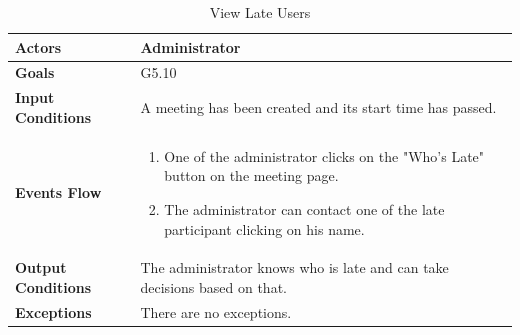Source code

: \begin{table}[H]
	\centering
	\def\arraystretch{1.5}
	\begin{tabular}{|p{7cm}|p{7cm}|}
		\hline
		\textbf{Actors}            & Administrator    \\ \hline
		\textbf{Goals}             & G5.10           \\ \hline
		\textbf{Input Conditions}  & A meeting has been created and its start time has passed.         \\ \hline
		\textbf{Events Flow}       &  
		\begin{enumerate}[topsep=0pt, leftmargin=*]
			\item One of the administrator clicks on the "Who's Late" button on the meeting page.
			\item The administrator can contact one of the late participant clicking on his name.
		\end{enumerate}             \\ \hline
		\textbf{Output Conditions} & The administrator knows who is late and can take decisions based on that.           \\ \hline
		\textbf{Exceptions}        & There are no exceptions.           \\ \hline
	\end{tabular}
	\caption{View Late Users}
\end{table}

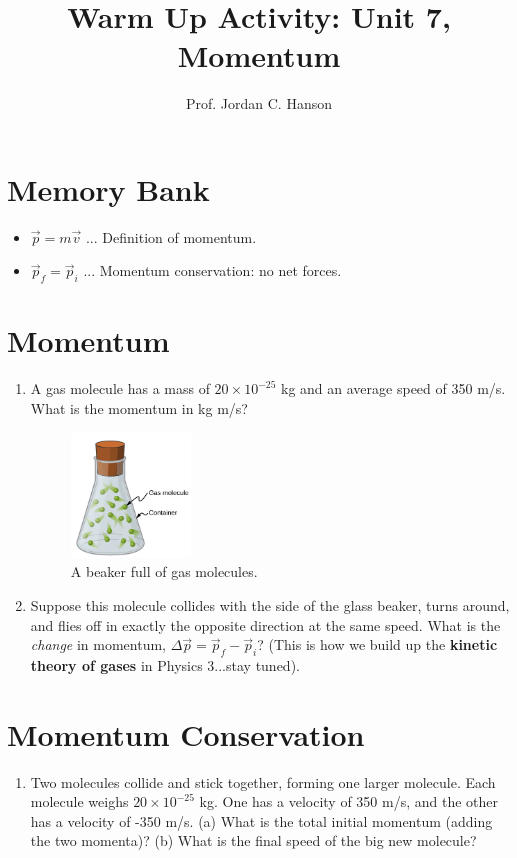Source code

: \documentclass{article}
\begin{document}
\title{Warm Up Activity: Unit 7, Momentum}
\author{Prof. Jordan C. Hanson}

\maketitle

\section{Memory Bank}

\begin{itemize}
\item $\vec{p} = m \vec{v}$ ... Definition of momentum.
\item $\vec{p}_f = \vec{p}_i$ ... Momentum conservation: no net forces.
\end{itemize}

\section{Momentum}

\begin{enumerate}
\item A gas molecule has a mass of $20 \times 10^{-25}$ kg and an average speed of 350 m/s.  What is the momentum in kg m/s? \\ \vspace{1cm}
\begin{figure}[ht]
\centering
\includegraphics[width=0.3\textwidth]{gas.png}
\caption{\label{fig:gas} A beaker full of gas molecules.}
\end{figure}
\item Suppose this molecule collides with the side of the glass beaker, turns around, and flies off in exactly the opposite direction at the same speed.  What is the \textit{change} in momentum, $\Delta \vec{p} = \vec{p}_f - \vec{p}_i$?  (This is how we build up the \textbf{kinetic theory of gases} in Physics 3...stay tuned). \\ \vspace{1cm}
\end{enumerate}

\section{Momentum Conservation}
\begin{enumerate}
\item Two molecules collide and stick together, forming one larger molecule.  Each molecule weighs $20 \times 10^{-25}$ kg.  One has a velocity of 350 m/s, and the other has a velocity of -350 m/s.  (a) What is the total initial momentum (adding the two momenta)? (b) What is the final speed of the big new molecule?
\end{enumerate}
\end{document}
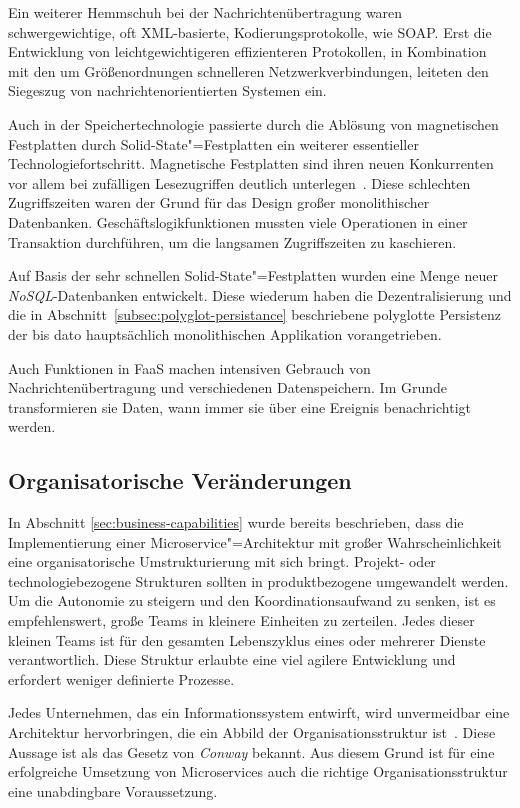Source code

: Ein weiterer Hemmschuh bei der Nachrichtenübertragung waren schwergewichtige, oft XML-basierte, Kodierungsprotokolle, wie \zB SOAP. Erst die Entwicklung von leichtgewichtigeren \bzw effizienteren Protokollen, in Kombination mit den um Größenordnungen schnelleren Netzwerkverbindungen, leiteten den Siegeszug von nachrichtenorientierten Systemen ein.

Auch in der Speichertechnologie passierte durch die Ablösung von magnetischen Festplatten durch Solid-State"=Festplatten ein weiterer essentieller Technologiefortschritt. Magnetische Festplatten sind ihren neuen Konkurrenten vor allem bei zufälligen Lesezugriffen deutlich unterlegen~\cite{Regola:2012:CMV:2379436.2379437}. Diese schlechten Zugriffszeiten waren der Grund für das Design großer monolithischer Datenbanken. Geschäftslogikfunktionen mussten viele Operationen in einer Transaktion durchführen, um die langsamen Zugriffszeiten zu kaschieren.

Auf Basis der sehr schnellen Solid-State"=Festplatten wurden eine Menge neuer \textit{NoSQL}-Datenbanken entwickelt. Diese wiederum haben die Dezentralisierung und die in Abschnitt~\ref{subsec:polyglot-persistance} beschriebene polyglotte Persistenz der bis dato hauptsächlich monolithischen Applikation vorangetrieben.

Auch Funktionen in FaaS machen intensiven Gebrauch von Nachrichtenübertragung und verschiedenen Datenspeichern. Im Grunde transformieren sie Daten, wann immer sie über eine Ereignis benachrichtigt werden.

\subsection{Organisatorische Veränderungen}

In Abschnitt \ref{sec:business-capabilities} wurde bereits beschrieben, dass die Implementierung einer Microservice"=Architektur mit großer Wahrscheinlichkeit eine organisatorische Umstrukturierung mit sich bringt. Projekt- oder technologiebezogene Strukturen sollten in produktbezogene umgewandelt werden. Um die Autonomie zu steigern und den Koordinationsaufwand zu senken, ist es empfehlenswert, große Teams in kleinere Einheiten zu zerteilen. Jedes dieser kleinen Teams ist für den gesamten Lebenszyklus eines oder mehrerer Dienste verantwortlich. Diese Struktur erlaubte eine viel agilere Entwicklung und erfordert weniger definierte Prozesse.

Jedes Unternehmen, das ein Informationssystem entwirft, wird unvermeidbar eine Architektur hervorbringen, die ein Abbild der Organisationsstruktur ist~\cite{paper:conway:1968}. Diese Aussage ist als das Gesetz von \textit{Conway} bekannt. Aus diesem Grund ist für eine erfolgreiche Umsetzung von Microservices auch die richtige Organisationsstruktur eine unabdingbare Voraussetzung.

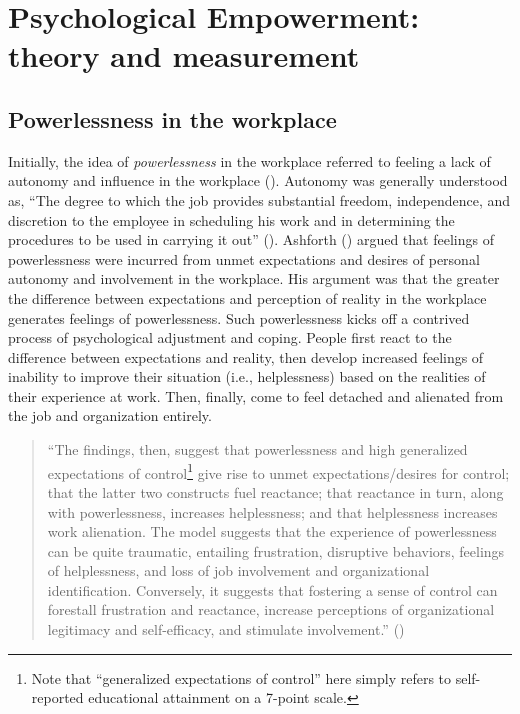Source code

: \documentclass[
  11pt,
  a4paper,
]{article}
\begin{document}
\section{Psychological Empowerment: theory and
measurement}\label{psychological-empowerment-theory-and-measurement}

\subsection{Powerlessness in the
workplace}\label{powerlessness-in-the-workplace}

Initially, the idea of \emph{powerlessness} in the workplace referred to
feeling a lack of autonomy and influence in the workplace
(). Autonomy was generally
understood as, ``The degree to which the job provides substantial
freedom, independence, and discretion to the employee in scheduling his
work and in determining the procedures to be used in carrying it out''
(). Ashforth
() argued that feelings of
powerlessness were incurred from unmet expectations and desires of
personal autonomy and involvement in the workplace. His argument was
that the greater the difference between expectations and perception of
reality in the workplace generates feelings of powerlessness. Such
powerlessness kicks off a contrived process of psychological adjustment
and coping. People first react to the difference between expectations
and reality, then develop increased feelings of inability to improve
their situation (i.e., helplessness) based on the realities of their
experience at work. Then, finally, come to feel detached and alienated
from the job and organization entirely.

\begin{quote}
``The findings, then, suggest that powerlessness and high generalized
expectations of control\footnote{Note that ``generalized expectations of
  control'' here simply refers to self-reported educational attainment
  on a 7-point scale.} give rise to unmet expectations/desires for
control; that the latter two constructs fuel reactance; that reactance
in turn, along with powerlessness, increases helplessness; and that
helplessness increases work alienation. The model suggests that the
experience of powerlessness can be quite traumatic, entailing
frustration, disruptive behaviors, feelings of helplessness, and loss of
job involvement and organizational identification. Conversely, it
suggests that fostering a sense of control can forestall frustration and
reactance, increase perceptions of organizational legitimacy and
self-efficacy, and stimulate involvement.''
()
\end{quote}
\end{document}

------------------------------------------------

- _ACTIVITY_
Leave out the pictures and repeat the remaining data exactly.

- _FINISHED EXERCISE_
Source code

: \begin{table}[H]
	\centering
	\def\arraystretch{1.5}
	\begin{tabular}{|p{7cm}|p{7cm}|}
		\hline
		\textbf{Actors}            & Administrator    \\ \hline
		\textbf{Goals}             & G5.10           \\ \hline
		\textbf{Input Conditions}  & A meeting has been created and its start time has passed.         \\ \hline
		\textbf{Events Flow}       &  
		\begin{enumerate}[topsep=0pt, leftmargin=*]
			\item One of the administrator clicks on the "Who's Late" button on the meeting page.
			\item The administrator can contact one of the late participant clicking on his name.
		\end{enumerate}             \\ \hline
		\textbf{Output Conditions} & The administrator knows who is late and can take decisions based on that.           \\ \hline
		\textbf{Exceptions}        & There are no exceptions.           \\ \hline
	\end{tabular}
	\caption{View Late Users}
\end{table}

Source code

: \documentclass{article}
\begin{document}
\title{Warm Up Activity: Unit 7, Momentum}
\author{Prof. Jordan C. Hanson}

\maketitle

\section{Memory Bank}

\begin{itemize}
\item $\vec{p} = m \vec{v}$ ... Definition of momentum.
\item $\vec{p}_f = \vec{p}_i$ ... Momentum conservation: no net forces.
\end{itemize}

\section{Momentum}

\begin{enumerate}
\item A gas molecule has a mass of $20 \times 10^{-25}$ kg and an average speed of 350 m/s.  What is the momentum in kg m/s? \\ \vspace{1cm}
\begin{figure}[ht]
\centering
\includegraphics[width=0.3\textwidth]{gas.png}
\caption{\label{fig:gas} A beaker full of gas molecules.}
\end{figure}
\item Suppose this molecule collides with the side of the glass beaker, turns around, and flies off in exactly the opposite direction at the same speed.  What is the \textit{change} in momentum, $\Delta \vec{p} = \vec{p}_f - \vec{p}_i$?  (This is how we build up the \textbf{kinetic theory of gases} in Physics 3...stay tuned). \\ \vspace{1cm}
\end{enumerate}

\section{Momentum Conservation}
\begin{enumerate}
\item Two molecules collide and stick together, forming one larger molecule.  Each molecule weighs $20 \times 10^{-25}$ kg.  One has a velocity of 350 m/s, and the other has a velocity of -350 m/s.  (a) What is the total initial momentum (adding the two momenta)? (b) What is the final speed of the big new molecule?
\end{enumerate}
\end{document}
Source code

: Ein weiterer Hemmschuh bei der Nachrichtenübertragung waren schwergewichtige, oft XML-basierte, Kodierungsprotokolle, wie \zB SOAP. Erst die Entwicklung von leichtgewichtigeren \bzw effizienteren Protokollen, in Kombination mit den um Größenordnungen schnelleren Netzwerkverbindungen, leiteten den Siegeszug von nachrichtenorientierten Systemen ein.

Auch in der Speichertechnologie passierte durch die Ablösung von magnetischen Festplatten durch Solid-State"=Festplatten ein weiterer essentieller Technologiefortschritt. Magnetische Festplatten sind ihren neuen Konkurrenten vor allem bei zufälligen Lesezugriffen deutlich unterlegen~\cite{Regola:2012:CMV:2379436.2379437}. Diese schlechten Zugriffszeiten waren der Grund für das Design großer monolithischer Datenbanken. Geschäftslogikfunktionen mussten viele Operationen in einer Transaktion durchführen, um die langsamen Zugriffszeiten zu kaschieren.

Auf Basis der sehr schnellen Solid-State"=Festplatten wurden eine Menge neuer \textit{NoSQL}-Datenbanken entwickelt. Diese wiederum haben die Dezentralisierung und die in Abschnitt~\ref{subsec:polyglot-persistance} beschriebene polyglotte Persistenz der bis dato hauptsächlich monolithischen Applikation vorangetrieben.

Auch Funktionen in FaaS machen intensiven Gebrauch von Nachrichtenübertragung und verschiedenen Datenspeichern. Im Grunde transformieren sie Daten, wann immer sie über eine Ereignis benachrichtigt werden.

\subsection{Organisatorische Veränderungen}

In Abschnitt \ref{sec:business-capabilities} wurde bereits beschrieben, dass die Implementierung einer Microservice"=Architektur mit großer Wahrscheinlichkeit eine organisatorische Umstrukturierung mit sich bringt. Projekt- oder technologiebezogene Strukturen sollten in produktbezogene umgewandelt werden. Um die Autonomie zu steigern und den Koordinationsaufwand zu senken, ist es empfehlenswert, große Teams in kleinere Einheiten zu zerteilen. Jedes dieser kleinen Teams ist für den gesamten Lebenszyklus eines oder mehrerer Dienste verantwortlich. Diese Struktur erlaubte eine viel agilere Entwicklung und erfordert weniger definierte Prozesse.

Jedes Unternehmen, das ein Informationssystem entwirft, wird unvermeidbar eine Architektur hervorbringen, die ein Abbild der Organisationsstruktur ist~\cite{paper:conway:1968}. Diese Aussage ist als das Gesetz von \textit{Conway} bekannt. Aus diesem Grund ist für eine erfolgreiche Umsetzung von Microservices auch die richtige Organisationsstruktur eine unabdingbare Voraussetzung.

Source code

: \documentclass[
  11pt,
  a4paper,
]{article}
\begin{document}
\section{Psychological Empowerment: theory and
measurement}\label{psychological-empowerment-theory-and-measurement}

\subsection{Powerlessness in the
workplace}\label{powerlessness-in-the-workplace}

Initially, the idea of \emph{powerlessness} in the workplace referred to
feeling a lack of autonomy and influence in the workplace
(). Autonomy was generally
understood as, ``The degree to which the job provides substantial
freedom, independence, and discretion to the employee in scheduling his
work and in determining the procedures to be used in carrying it out''
(). Ashforth
() argued that feelings of
powerlessness were incurred from unmet expectations and desires of
personal autonomy and involvement in the workplace. His argument was
that the greater the difference between expectations and perception of
reality in the workplace generates feelings of powerlessness. Such
powerlessness kicks off a contrived process of psychological adjustment
and coping. People first react to the difference between expectations
and reality, then develop increased feelings of inability to improve
their situation (i.e., helplessness) based on the realities of their
experience at work. Then, finally, come to feel detached and alienated
from the job and organization entirely.

\begin{quote}
``The findings, then, suggest that powerlessness and high generalized
expectations of control\footnote{Note that ``generalized expectations of
  control'' here simply refers to self-reported educational attainment
  on a 7-point scale.} give rise to unmet expectations/desires for
control; that the latter two constructs fuel reactance; that reactance
in turn, along with powerlessness, increases helplessness; and that
helplessness increases work alienation. The model suggests that the
experience of powerlessness can be quite traumatic, entailing
frustration, disruptive behaviors, feelings of helplessness, and loss of
job involvement and organizational identification. Conversely, it
suggests that fostering a sense of control can forestall frustration and
reactance, increase perceptions of organizational legitimacy and
self-efficacy, and stimulate involvement.''
()
\end{quote}
\end{document}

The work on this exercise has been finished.